The log is dumped in TORCHSIM_LOG_PATH and you can set the path as below.

export TORCHSIM_LOG_PATH=/tmp/torchinductor # output file dump path

Training

backward() automatically generates TOG and executes simulation for backward propagation. If you want to simulate optimizers on NPU units, you can compile the optimizer’s step function.

optimizer = torch.optim.Adam(model.parameters(), lr=0.001)
compiled_step = torch.compile(dynamic=False)(optimizer.step)

optimizer.zero_grad()
loss.backward()
compiled_step()

tests/test_mlp.py provides an example of MLP training.

One TOGSim session, one continuous log

By default, each compiled operation can run TOGSim in a standalone way—typically one simulator process and one log file per kernel. That matches single-kernel workflows but splits traces when you run many forwards in a row.

with TOGSimulator(config_path=...) keeps one TOGSim session open for the block: successive calls (e.g. multiple compiled_model(...) forwards) run in sequence in the same process, so the timeline and shared resources continue in a single log instead of restarting for every op. TOGSIM_CONFIG is set to the given YAML for the block so codegen and TOGSim still share one hardware file.

Use the same API you already use; only wrap the region you want co-simulated:

import torch
from Simulator.simulator import TOGSimulator

# ... build model, torch.compile, tensors on npu:0 as usual ...

with TOGSimulator(config_path=config):
    y = compiled_model(x)

Multi-tenancy and explicit scheduling (launch_model)

For multi-tenant or interleaved execution, you usually need to attach a timestamp and a stream_index to each launch so the simulator can order work correctly. Use torch.npu.launch_model(compiled_model, *inputs, stream_index=..., timestamp=...) for that; plain compiled_model(x) does not carry those parameters.

stream_index is the request-queue / partition index in the TOGSim config: it must match the values in the partition map (each queue index is mapped to a core). For example, stream_index=0 goes to the queue bound to core_0, stream_index=1 to the queue for core_1, and so on.

timestamp** is in nanoseconds (simulation time for ordering launches). Use 0 when you do not need explicit times beyond submission order.

with TOGSimulator(config_path=config):
    torch.npu.launch_model(opt_model1, x1, stream_index=0, timestamp=0)
    torch.npu.launch_model(opt_model2, x2, stream_index=1, timestamp=0)
    torch.npu.synchronize()
    torch.npu.launch_model(opt_model1, x1, stream_index=0, timestamp=0)
    torch.npu.launch_model(opt_model2, x2, stream_index=1, timestamp=0)

Here synchronize() acts as a barrier: it does not return until every launch_model issued above it has finished in the simulator.
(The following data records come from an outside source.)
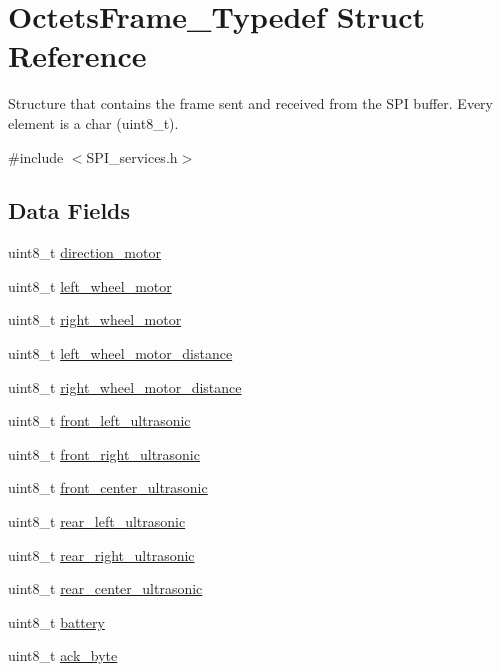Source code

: \hypertarget{struct_octets_frame___typedef}{}\section{Octets\+Frame\+\_\+\+Typedef Struct Reference}
\label{struct_octets_frame___typedef}


Structure that contains the frame sent and received from the S\+PI buffer. Every element is a char (uint8\+\_\+t).  




{\ttfamily \#include $<$S\+P\+I\+\_\+services.\+h$>$}

\subsection*{Data Fields}
\begin{DoxyCompactItemize}
\item 
uint8\+\_\+t \hyperlink{struct_octets_frame___typedef_ab22e09e343196c1788780558d9e5a0ae}{direction\+\_\+motor}
\item 
uint8\+\_\+t \hyperlink{struct_octets_frame___typedef_a4c672398a89e5cf0164324a00183f922}{left\+\_\+wheel\+\_\+motor}
\item 
uint8\+\_\+t \hyperlink{struct_octets_frame___typedef_a27591501debf6e6053f7c3e376e5aa49}{right\+\_\+wheel\+\_\+motor}
\item 
uint8\+\_\+t \hyperlink{struct_octets_frame___typedef_ae15b87c890164bce27eb5f2607e64a25}{left\+\_\+wheel\+\_\+motor\+\_\+distance}
\item 
uint8\+\_\+t \hyperlink{struct_octets_frame___typedef_ac68f226c7529335c37f27cd95aedff32}{right\+\_\+wheel\+\_\+motor\+\_\+distance}
\item 
uint8\+\_\+t \hyperlink{struct_octets_frame___typedef_a0544c5e77443611e9c54c911f20e7504}{front\+\_\+left\+\_\+ultrasonic}
\item 
uint8\+\_\+t \hyperlink{struct_octets_frame___typedef_a58a01cc5d9578f22926385389b670bf8}{front\+\_\+right\+\_\+ultrasonic}
\item 
uint8\+\_\+t \hyperlink{struct_octets_frame___typedef_a6131a734576ec72a5975546ac9e6c004}{front\+\_\+center\+\_\+ultrasonic}
\item 
uint8\+\_\+t \hyperlink{struct_octets_frame___typedef_a8007022ee9ef4013b0cd17c8fea23d35}{rear\+\_\+left\+\_\+ultrasonic}
\item 
uint8\+\_\+t \hyperlink{struct_octets_frame___typedef_a28e44c9de4ac244a8450095ae356e345}{rear\+\_\+right\+\_\+ultrasonic}
\item 
uint8\+\_\+t \hyperlink{struct_octets_frame___typedef_aa211e19d6c5a23b9eca397d4818e93fc}{rear\+\_\+center\+\_\+ultrasonic}
\item 
uint8\+\_\+t \hyperlink{struct_octets_frame___typedef_a89e04157c4e1f65c9ab63bffa365c8a6}{battery}
\item 
uint8\+\_\+t \hyperlink{struct_octets_frame___typedef_a5325932c177cc46a55ff3810195fc974}{ack\+\_\+byte}
\end{DoxyCompactItemize}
The later pair of launch_model calls therefore runs only after those earlier models have fully completed—so the sync is the point in the timeline where all preceding launches are done.

python tests/test_scheduler.py

Use a TOGSim config(.yml) that defines partitions when mapping queues to cores, for example:

  • num_partition: Number of independent request queues (valid stream_index values are 0 … num_partition-1).
  • partition: Maps each core name to a queue index; that index is the same stream_index you pass to launch_model.
  "num_partition" : 2,
  "partition": {
    "core_0": 0,
    "core_1": 1
  }

Here stream_index=0 selects queue 0 (core_0), stream_index=1 selects queue 1 (core_1).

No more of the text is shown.